Restate the listing that follows word for word, without its pictures.

[Start of Attachment]

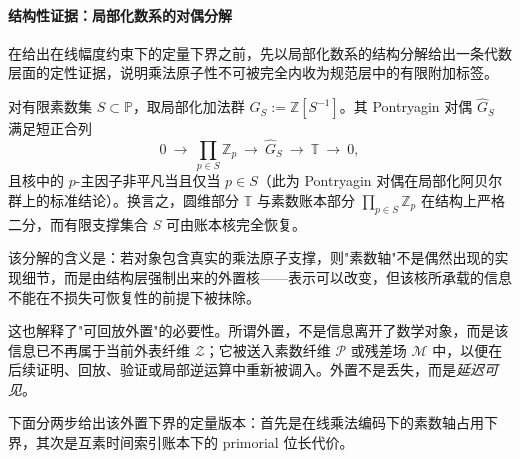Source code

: \paragraph{结构性证据：局部化数系的对偶分解}
在给出在线幅度约束下的定量下界之前，先以局部化数系的结构分解给出一条代数层面的定性证据，说明乘法原子性不可被完全内收为规范层中的有限附加标签。

对有限素数集 $S\subset\mathbb{P}$，取局部化加法群 $G_S:=\mathbb{Z}[S^{-1}]$。其 Pontryagin 对偶 $\widehat{G}_S$ 满足短正合列
\begin{equation}\label{eq:pom-localized-ses}
0\ \longrightarrow\ \prod_{p\in S}\mathbb{Z}_p\ \longrightarrow\ \widehat{G}_S\ \longrightarrow\ \mathbb{T}\ \longrightarrow\ 0,
\end{equation}
且核中的 $p$-主因子非平凡当且仅当 $p\in S$（此为 Pontryagin 对偶在局部化阿贝尔群上的标准结论）。换言之，圆维部分 $\mathbb{T}$ 与素数账本部分 $\prod_{p\in S}\mathbb{Z}_p$ 在结构上严格二分，而有限支撑集合 $S$ 可由账本核完全恢复。

该分解的含义是：若对象包含真实的乘法原子支撑，则"素数轴"不是偶然出现的实现细节，而是由结构层强制出来的外置核——表示可以改变，但该核所承载的信息不能在不损失可恢复性的前提下被抹除。

这也解释了"可回放外置"的必要性。所谓外置，不是信息离开了数学对象，而是该信息已不再属于当前外表纤维 $\mathcal{Z}$；它被送入素数纤维 $\mathcal{P}$ 或残差场 $\mathcal{M}$ 中，以便在后续证明、回放、验证或局部逆运算中重新被调入。外置不是丢失，而是\emph{延迟可见}。

下面分两步给出该外置下界的定量版本：首先是在线乘法编码下的素数轴占用下界，其次是互素时间索引账本下的 primorial 位长代价。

[End of Attachment]

Solved exercise:
Source code

: \paragraph{结构性证据：局部化数系的对偶分解}
在给出在线幅度约束下的定量下界之前，先以局部化数系的结构分解给出一条代数层面的定性证据，说明乘法原子性不可被完全内收为规范层中的有限附加标签。

对有限素数集 $S\subset\mathbb{P}$，取局部化加法群 $G_S:=\mathbb{Z}[S^{-1}]$。其 Pontryagin 对偶 $\widehat{G}_S$ 满足短正合列
\begin{equation}\label{eq:pom-localized-ses}
0\ \longrightarrow\ \prod_{p\in S}\mathbb{Z}_p\ \longrightarrow\ \widehat{G}_S\ \longrightarrow\ \mathbb{T}\ \longrightarrow\ 0,
\end{equation}
且核中的 $p$-主因子非平凡当且仅当 $p\in S$（此为 Pontryagin 对偶在局部化阿贝尔群上的标准结论）。换言之，圆维部分 $\mathbb{T}$ 与素数账本部分 $\prod_{p\in S}\mathbb{Z}_p$ 在结构上严格二分，而有限支撑集合 $S$ 可由账本核完全恢复。

该分解的含义是：若对象包含真实的乘法原子支撑，则"素数轴"不是偶然出现的实现细节，而是由结构层强制出来的外置核——表示可以改变，但该核所承载的信息不能在不损失可恢复性的前提下被抹除。

这也解释了"可回放外置"的必要性。所谓外置，不是信息离开了数学对象，而是该信息已不再属于当前外表纤维 $\mathcal{Z}$；它被送入素数纤维 $\mathcal{P}$ 或残差场 $\mathcal{M}$ 中，以便在后续证明、回放、验证或局部逆运算中重新被调入。外置不是丢失，而是\emph{延迟可见}。

下面分两步给出该外置下界的定量版本：首先是在线乘法编码下的素数轴占用下界，其次是互素时间索引账本下的 primorial 位长代价。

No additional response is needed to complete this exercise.